EXERCISE - A precise repetition of every line below is the required answer.

Source texts of formatted documents:
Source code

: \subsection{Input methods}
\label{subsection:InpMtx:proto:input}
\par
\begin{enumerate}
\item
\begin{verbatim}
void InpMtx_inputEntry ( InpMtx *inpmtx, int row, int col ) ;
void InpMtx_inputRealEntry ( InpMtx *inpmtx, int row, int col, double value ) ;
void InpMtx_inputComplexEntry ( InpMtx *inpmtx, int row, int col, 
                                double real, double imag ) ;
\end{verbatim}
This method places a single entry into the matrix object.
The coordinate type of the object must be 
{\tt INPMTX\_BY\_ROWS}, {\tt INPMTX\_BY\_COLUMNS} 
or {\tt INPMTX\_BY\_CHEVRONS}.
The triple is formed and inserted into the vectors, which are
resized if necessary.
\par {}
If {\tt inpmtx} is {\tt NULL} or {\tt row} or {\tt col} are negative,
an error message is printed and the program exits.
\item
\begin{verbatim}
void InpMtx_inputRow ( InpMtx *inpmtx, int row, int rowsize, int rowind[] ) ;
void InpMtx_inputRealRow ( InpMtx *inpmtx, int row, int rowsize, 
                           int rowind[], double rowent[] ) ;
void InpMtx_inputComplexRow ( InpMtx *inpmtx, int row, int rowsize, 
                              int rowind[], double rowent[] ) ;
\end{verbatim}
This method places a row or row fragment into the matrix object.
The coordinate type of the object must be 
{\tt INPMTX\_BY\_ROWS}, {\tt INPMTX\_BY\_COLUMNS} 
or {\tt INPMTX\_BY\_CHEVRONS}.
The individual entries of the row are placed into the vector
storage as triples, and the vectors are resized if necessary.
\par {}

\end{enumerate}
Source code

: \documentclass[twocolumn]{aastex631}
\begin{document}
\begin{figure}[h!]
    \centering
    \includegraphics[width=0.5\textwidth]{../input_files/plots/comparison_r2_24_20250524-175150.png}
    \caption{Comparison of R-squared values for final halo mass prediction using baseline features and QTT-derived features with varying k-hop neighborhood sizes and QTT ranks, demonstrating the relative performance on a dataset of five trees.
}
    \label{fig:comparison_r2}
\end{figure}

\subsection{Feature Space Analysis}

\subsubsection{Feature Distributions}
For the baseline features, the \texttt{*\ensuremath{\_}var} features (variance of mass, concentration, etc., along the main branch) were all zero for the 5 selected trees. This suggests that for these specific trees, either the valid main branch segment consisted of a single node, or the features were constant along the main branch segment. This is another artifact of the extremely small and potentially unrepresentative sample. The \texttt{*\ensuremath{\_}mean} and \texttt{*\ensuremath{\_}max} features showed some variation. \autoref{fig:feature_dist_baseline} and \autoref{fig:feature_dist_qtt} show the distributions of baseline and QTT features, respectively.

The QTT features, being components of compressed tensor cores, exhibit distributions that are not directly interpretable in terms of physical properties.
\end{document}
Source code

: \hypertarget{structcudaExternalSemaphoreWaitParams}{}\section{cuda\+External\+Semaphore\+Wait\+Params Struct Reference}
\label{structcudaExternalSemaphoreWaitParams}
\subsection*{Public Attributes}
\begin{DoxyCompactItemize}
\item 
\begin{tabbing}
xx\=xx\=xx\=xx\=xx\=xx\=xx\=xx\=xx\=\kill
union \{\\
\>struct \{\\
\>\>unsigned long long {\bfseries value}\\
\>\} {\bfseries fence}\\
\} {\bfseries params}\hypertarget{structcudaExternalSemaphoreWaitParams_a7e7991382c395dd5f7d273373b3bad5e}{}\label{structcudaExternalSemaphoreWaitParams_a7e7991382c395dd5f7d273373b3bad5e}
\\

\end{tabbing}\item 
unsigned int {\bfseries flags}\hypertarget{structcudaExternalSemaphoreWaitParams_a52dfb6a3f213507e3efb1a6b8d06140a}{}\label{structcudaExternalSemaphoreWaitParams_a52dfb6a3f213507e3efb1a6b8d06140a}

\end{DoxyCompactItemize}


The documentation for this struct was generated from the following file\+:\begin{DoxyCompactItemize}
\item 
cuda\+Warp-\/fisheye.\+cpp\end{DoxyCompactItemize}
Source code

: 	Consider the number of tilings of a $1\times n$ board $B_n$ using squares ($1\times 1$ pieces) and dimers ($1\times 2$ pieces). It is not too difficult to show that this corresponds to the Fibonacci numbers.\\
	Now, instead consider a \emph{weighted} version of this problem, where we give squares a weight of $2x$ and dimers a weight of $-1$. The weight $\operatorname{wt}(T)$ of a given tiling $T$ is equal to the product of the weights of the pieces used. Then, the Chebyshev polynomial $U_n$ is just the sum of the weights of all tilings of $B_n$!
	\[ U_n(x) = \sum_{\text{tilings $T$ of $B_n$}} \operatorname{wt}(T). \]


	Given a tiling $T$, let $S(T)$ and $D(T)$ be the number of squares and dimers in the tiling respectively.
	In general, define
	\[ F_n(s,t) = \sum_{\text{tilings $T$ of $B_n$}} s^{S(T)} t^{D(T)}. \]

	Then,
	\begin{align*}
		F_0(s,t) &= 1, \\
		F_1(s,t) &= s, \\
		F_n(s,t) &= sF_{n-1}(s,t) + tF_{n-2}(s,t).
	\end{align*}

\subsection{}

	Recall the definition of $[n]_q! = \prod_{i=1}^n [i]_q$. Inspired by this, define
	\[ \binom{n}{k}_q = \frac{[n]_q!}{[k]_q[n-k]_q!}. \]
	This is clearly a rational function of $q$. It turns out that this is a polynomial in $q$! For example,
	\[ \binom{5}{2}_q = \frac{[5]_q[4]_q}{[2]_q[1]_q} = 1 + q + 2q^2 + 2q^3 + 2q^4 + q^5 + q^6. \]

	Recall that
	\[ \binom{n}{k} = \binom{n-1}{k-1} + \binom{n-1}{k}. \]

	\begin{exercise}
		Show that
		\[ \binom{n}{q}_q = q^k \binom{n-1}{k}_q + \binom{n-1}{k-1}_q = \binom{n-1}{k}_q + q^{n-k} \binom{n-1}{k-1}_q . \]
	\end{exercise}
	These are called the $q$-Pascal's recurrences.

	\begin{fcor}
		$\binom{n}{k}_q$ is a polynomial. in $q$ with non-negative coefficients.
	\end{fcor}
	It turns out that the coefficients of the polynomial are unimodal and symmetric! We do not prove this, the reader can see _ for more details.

RESULT OF THE TASK -
Source code

: \subsection{Input methods}
\label{subsection:InpMtx:proto:input}
\par
\begin{enumerate}
\item
\begin{verbatim}
void InpMtx_inputEntry ( InpMtx *inpmtx, int row, int col ) ;
void InpMtx_inputRealEntry ( InpMtx *inpmtx, int row, int col, double value ) ;
void InpMtx_inputComplexEntry ( InpMtx *inpmtx, int row, int col, 
                                double real, double imag ) ;
\end{verbatim}
This method places a single entry into the matrix object.
The coordinate type of the object must be 
{\tt INPMTX\_BY\_ROWS}, {\tt INPMTX\_BY\_COLUMNS} 
or {\tt INPMTX\_BY\_CHEVRONS}.
The triple is formed and inserted into the vectors, which are
resized if necessary.
\par {}
If {\tt inpmtx} is {\tt NULL} or {\tt row} or {\tt col} are negative,
an error message is printed and the program exits.
\item
\begin{verbatim}
void InpMtx_inputRow ( InpMtx *inpmtx, int row, int rowsize, int rowind[] ) ;
void InpMtx_inputRealRow ( InpMtx *inpmtx, int row, int rowsize, 
                           int rowind[], double rowent[] ) ;
void InpMtx_inputComplexRow ( InpMtx *inpmtx, int row, int rowsize, 
                              int rowind[], double rowent[] ) ;
\end{verbatim}
This method places a row or row fragment into the matrix object.
The coordinate type of the object must be 
{\tt INPMTX\_BY\_ROWS}, {\tt INPMTX\_BY\_COLUMNS} 
or {\tt INPMTX\_BY\_CHEVRONS}.
The individual entries of the row are placed into the vector
storage as triples, and the vectors are resized if necessary.
\par {}

\end{enumerate}
Source code

: \documentclass[twocolumn]{aastex631}
\begin{document}
\begin{figure}[h!]
    \centering
    \includegraphics[width=0.5\textwidth]{../input_files/plots/comparison_r2_24_20250524-175150.png}
    \caption{Comparison of R-squared values for final halo mass prediction using baseline features and QTT-derived features with varying k-hop neighborhood sizes and QTT ranks, demonstrating the relative performance on a dataset of five trees.
}
    \label{fig:comparison_r2}
\end{figure}

\subsection{Feature Space Analysis}

\subsubsection{Feature Distributions}
For the baseline features, the \texttt{*\ensuremath{\_}var} features (variance of mass, concentration, etc., along the main branch) were all zero for the 5 selected trees. This suggests that for these specific trees, either the valid main branch segment consisted of a single node, or the features were constant along the main branch segment. This is another artifact of the extremely small and potentially unrepresentative sample. The \texttt{*\ensuremath{\_}mean} and \texttt{*\ensuremath{\_}max} features showed some variation. \autoref{fig:feature_dist_baseline} and \autoref{fig:feature_dist_qtt} show the distributions of baseline and QTT features, respectively.

The QTT features, being components of compressed tensor cores, exhibit distributions that are not directly interpretable in terms of physical properties.
\end{document}
Source code

: \hypertarget{structcudaExternalSemaphoreWaitParams}{}\section{cuda\+External\+Semaphore\+Wait\+Params Struct Reference}
\label{structcudaExternalSemaphoreWaitParams}
\subsection*{Public Attributes}
\begin{DoxyCompactItemize}
\item 
\begin{tabbing}
xx\=xx\=xx\=xx\=xx\=xx\=xx\=xx\=xx\=\kill
union \{\\
\>struct \{\\
\>\>unsigned long long {\bfseries value}\\
\>\} {\bfseries fence}\\
\} {\bfseries params}\hypertarget{structcudaExternalSemaphoreWaitParams_a7e7991382c395dd5f7d273373b3bad5e}{}\label{structcudaExternalSemaphoreWaitParams_a7e7991382c395dd5f7d273373b3bad5e}
\\

\end{tabbing}\item 
unsigned int {\bfseries flags}\hypertarget{structcudaExternalSemaphoreWaitParams_a52dfb6a3f213507e3efb1a6b8d06140a}{}\label{structcudaExternalSemaphoreWaitParams_a52dfb6a3f213507e3efb1a6b8d06140a}

\end{DoxyCompactItemize}


The documentation for this struct was generated from the following file\+:\begin{DoxyCompactItemize}
\item 
cuda\+Warp-\/fisheye.\+cpp\end{DoxyCompactItemize}
Source code

: 	Consider the number of tilings of a $1\times n$ board $B_n$ using squares ($1\times 1$ pieces) and dimers ($1\times 2$ pieces). It is not too difficult to show that this corresponds to the Fibonacci numbers.\\
	Now, instead consider a \emph{weighted} version of this problem, where we give squares a weight of $2x$ and dimers a weight of $-1$. The weight $\operatorname{wt}(T)$ of a given tiling $T$ is equal to the product of the weights of the pieces used. Then, the Chebyshev polynomial $U_n$ is just the sum of the weights of all tilings of $B_n$!
	\[ U_n(x) = \sum_{\text{tilings $T$ of $B_n$}} \operatorname{wt}(T). \]


	Given a tiling $T$, let $S(T)$ and $D(T)$ be the number of squares and dimers in the tiling respectively.
	In general, define
	\[ F_n(s,t) = \sum_{\text{tilings $T$ of $B_n$}} s^{S(T)} t^{D(T)}. \]

	Then,
	\begin{align*}
		F_0(s,t) &= 1, \\
		F_1(s,t) &= s, \\
		F_n(s,t) &= sF_{n-1}(s,t) + tF_{n-2}(s,t).
	\end{align*}

\subsection{}

	Recall the definition of $[n]_q! = \prod_{i=1}^n [i]_q$. Inspired by this, define
	\[ \binom{n}{k}_q = \frac{[n]_q!}{[k]_q[n-k]_q!}. \]
	This is clearly a rational function of $q$. It turns out that this is a polynomial in $q$! For example,
	\[ \binom{5}{2}_q = \frac{[5]_q[4]_q}{[2]_q[1]_q} = 1 + q + 2q^2 + 2q^3 + 2q^4 + q^5 + q^6. \]

	Recall that
	\[ \binom{n}{k} = \binom{n-1}{k-1} + \binom{n-1}{k}. \]

	\begin{exercise}
		Show that
		\[ \binom{n}{q}_q = q^k \binom{n-1}{k}_q + \binom{n-1}{k-1}_q = \binom{n-1}{k}_q + q^{n-k} \binom{n-1}{k-1}_q . \]
	\end{exercise}
	These are called the $q$-Pascal's recurrences.

	\begin{fcor}
		$\binom{n}{k}_q$ is a polynomial. in $q$ with non-negative coefficients.
	\end{fcor}
	It turns out that the coefficients of the polynomial are unimodal and symmetric! We do not prove this, the reader can see _ for more details.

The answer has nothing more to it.